■ About this task: Word-for-word reproduction, images excluded: copy every entry below.

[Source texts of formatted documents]
──────
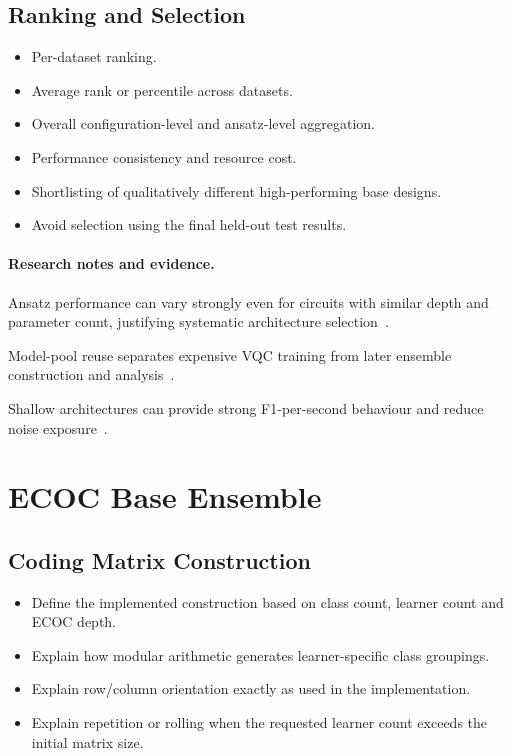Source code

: \documentclass[]{UCD_CS_MSc_AAI_Report}
\newcommand{\challenge}[1]{{\color{red}#1}}
\newcommand{\method}[1]{{\color{cyan!80!black}#1}}
\newcommand{\result}[1]{{\color{green!60!black}#1}}
\newcommand{\researchnotes}{\paragraph{Research notes and evidence.}}
\begin{document}
\subsection{Ranking and Selection}
\begin{itemize}
    \item Per-dataset ranking.
    \item Average rank or percentile across datasets.
    \item Overall configuration-level and ansatz-level aggregation.
    \item Performance consistency and resource cost.
    \item Shortlisting of qualitatively different high-performing base designs.
    \item Avoid selection using the final held-out test results.
\end{itemize}

\researchnotes
\begin{itemize}
    \challenge{\item Ansatz performance can vary strongly even for circuits with similar depth and parameter count, justifying systematic architecture selection~\cite{pinto_composing_2026}.}
    \method{\item Model-pool reuse separates expensive VQC training from later ensemble construction and analysis~\cite{pinto_composing_2026}.}
    \result{\item Shallow architectures can provide strong F1-per-second behaviour and reduce noise exposure~\cite{pinto_composing_2026}.}
\end{itemize}

\section{ECOC Base Ensemble}
\label{sec:method-ecoc}

\subsection{Coding Matrix Construction}
\begin{itemize}
    \item Define the implemented construction based on class count, learner count and ECOC depth.
    \item Explain how modular arithmetic generates learner-specific class groupings.
    \item Explain row/column orientation exactly as used in the implementation.
    \item Explain repetition or rolling when the requested learner count exceeds the initial matrix size.
\end{itemize}
\end{document}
──────
■ Solution for this exercise:
Source code

: \documentclass[]{UCD_CS_MSc_AAI_Report}
\newcommand{\challenge}[1]{{\color{red}#1}}
\newcommand{\method}[1]{{\color{cyan!80!black}#1}}
\newcommand{\result}[1]{{\color{green!60!black}#1}}
\newcommand{\researchnotes}{\paragraph{Research notes and evidence.}}
\begin{document}
\subsection{Ranking and Selection}
\begin{itemize}
    \item Per-dataset ranking.
    \item Average rank or percentile across datasets.
    \item Overall configuration-level and ansatz-level aggregation.
    \item Performance consistency and resource cost.
    \item Shortlisting of qualitatively different high-performing base designs.
    \item Avoid selection using the final held-out test results.
\end{itemize}

\researchnotes
\begin{itemize}
    \challenge{\item Ansatz performance can vary strongly even for circuits with similar depth and parameter count, justifying systematic architecture selection~\cite{pinto_composing_2026}.}
    \method{\item Model-pool reuse separates expensive VQC training from later ensemble construction and analysis~\cite{pinto_composing_2026}.}
    \result{\item Shallow architectures can provide strong F1-per-second behaviour and reduce noise exposure~\cite{pinto_composing_2026}.}
\end{itemize}

\section{ECOC Base Ensemble}
\label{sec:method-ecoc}

\subsection{Coding Matrix Construction}
\begin{itemize}
    \item Define the implemented construction based on class count, learner count and ECOC depth.
    \item Explain how modular arithmetic generates learner-specific class groupings.
    \item Explain row/column orientation exactly as used in the implementation.
    \item Explain repetition or rolling when the requested learner count exceeds the initial matrix size.
\end{itemize}
\end{document}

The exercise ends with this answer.